Wildstar's next big update has been teased over twitter, full reveal coming January 4th.

I wouldn't call a couple of guilds a raiding "scene".

There's a lot more than "just a couple guilds"

I also wouldn't consider Wildstar raiding to be anything outstanding. Yes, it's hard. Its raid encounters also have a tendency to be a brainfuck of colored cones flying towards you that you have to dodge.

Well, consider that I've been a hardcore PVE player for 7+ years at this point, I really don't agree with you here.

WildStar's PVE Raid Content is the reason I've spent over 3200 hours in the game.

Plenty of people gave Wildstar raiding a try, and very few of them actually stuck around..

The reason most players didn't stick around was because of how high the difficulty was from the get go. There's a reason why Kuralak was called "The Guild Breaker" and System Daemons "The Gatekeeper" WildStar put up a significant step up in serious challenge compared to other games. And the raid content is designed to be so the difference between success and failure is a very small margin.

The extensively high input of wildstar's raid content is why most players decided to abandon the game, guilds as a whole. Because of WildStars very high base skill requirement. Ontop of that requiring a set of 20 players to all reach that minimum baseline or better.

Then there's the fact that WildStar's raids one up each other ontop of the base skill difficulty. Each new raid has required more and more consistency and reaching for minmaxing and higher base skill level to accomplish.

The new raid, RMT's first major boss, is again another gatekeeper boss that requires nearly every player to achieve perfect execution to defeat.
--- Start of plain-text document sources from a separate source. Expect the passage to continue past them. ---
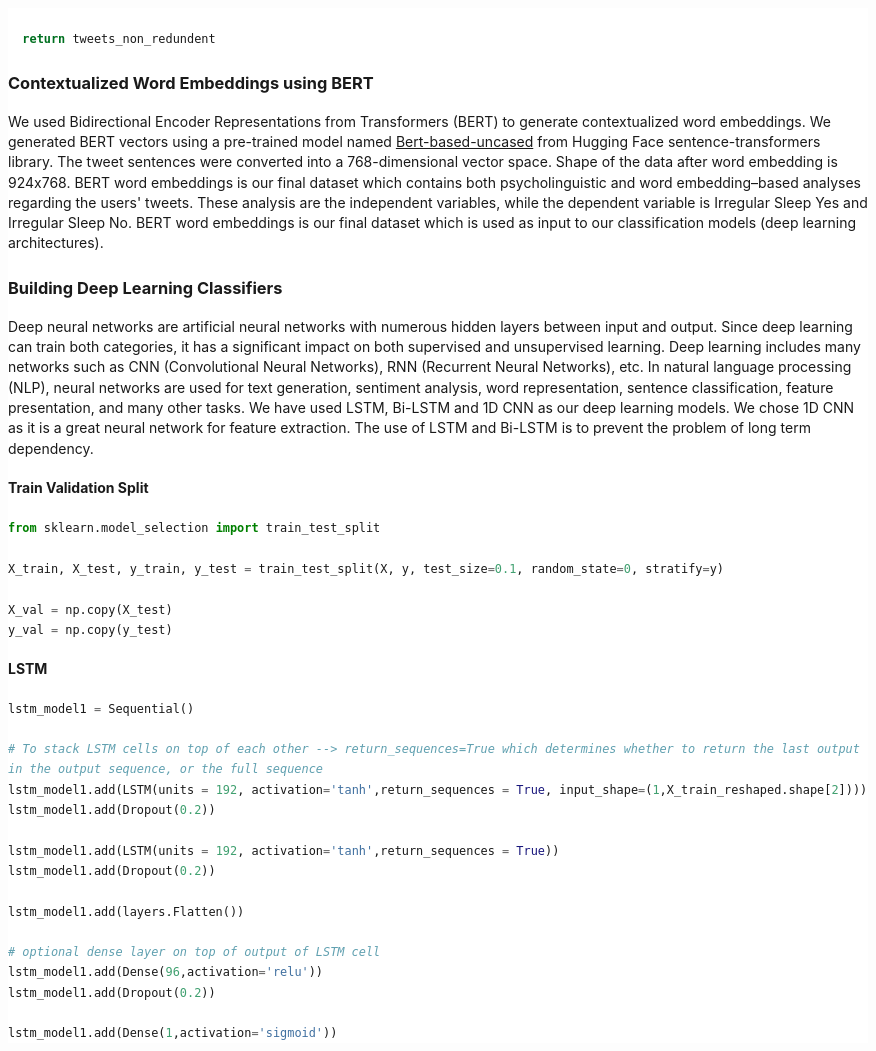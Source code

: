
 ```Python

  return tweets_non_redundent
```

### Contextualized Word Embeddings using BERT

We used Bidirectional Encoder Representations from Transformers (BERT) to generate contextualized word embeddings. We generated BERT vectors using a pre-trained model named [Bert-based-uncased](https://huggingface.co/bert-base-uncased) from Hugging Face sentence-transformers library. The tweet sentences were converted into a 768-dimensional vector space. Shape of the data after word embedding is 924x768. BERT word embeddings is our final dataset which contains both psycholinguistic and word embedding–based analyses regarding the users' tweets. These analysis are the independent variables, while the dependent variable is Irregular Sleep Yes and Irregular Sleep No. BERT word embeddings is our final dataset which is used as input to our classification models (deep learning architectures). 

### Building Deep Learning Classifiers

Deep neural networks are artificial neural networks with numerous hidden layers between input and output. Since deep learning can train both categories, it has a significant impact on both supervised and unsupervised learning. Deep learning includes many networks such as CNN (Convolutional Neural Networks), RNN (Recurrent Neural Networks), etc. In natural language processing (NLP), neural networks are used for text generation, sentiment analysis, word representation, sentence classification, feature presentation, and many other tasks. We have used LSTM, Bi-LSTM and 1D CNN as our deep learning models. We chose 1D CNN as it is a great neural network for feature extraction. The use of LSTM and Bi-LSTM is to prevent the problem of long term dependency.

#### Train Validation Split

```Python
from sklearn.model_selection import train_test_split

X_train, X_test, y_train, y_test = train_test_split(X, y, test_size=0.1, random_state=0, stratify=y)

X_val = np.copy(X_test)
y_val = np.copy(y_test)
```

#### LSTM

```Python
lstm_model1 = Sequential()

# To stack LSTM cells on top of each other --> return_sequences=True which determines whether to return the last output in the output sequence, or the full sequence
lstm_model1.add(LSTM(units = 192, activation='tanh',return_sequences = True, input_shape=(1,X_train_reshaped.shape[2])))
lstm_model1.add(Dropout(0.2))

lstm_model1.add(LSTM(units = 192, activation='tanh',return_sequences = True))
lstm_model1.add(Dropout(0.2))

lstm_model1.add(layers.Flatten())

# optional dense layer on top of output of LSTM cell
lstm_model1.add(Dense(96,activation='relu'))
lstm_model1.add(Dropout(0.2))

lstm_model1.add(Dense(1,activation='sigmoid'))

```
Most players in the market don't want to constantly and relentlessly work that much in every fight, every single day that they log into the game to raid.

WildStar's biggest fault is that it banked on the hardcore content, and only the hardcore content. Which was why so many players and guilds straight up left the game.

Hardcore only content is an extremely hard sell, but that's what WildStar focused on heavily.

WildStar's raid content is a relentless battery of skill check after skill check, upon DPS check, and environmental awareness.

Most players can't tolerate having such a fine margin to just wipe constantly at, it stresses them out and they feel like they aren't getting anywhere.

Guilds colapsed, new guilds and teams form, and collapse over and over again when there's no ramp up to this difficulty spike.

Content like this has a very low player entry in the first place, and even lower play retention. This is true of all raid content. The extensive difficulty of WoW's raid content is rarely experienced by your general player base.

WildStar was a game based ONLY on the highest difficulty, and therefor the actual amount of players that want to involve themselves in it consistently is very low.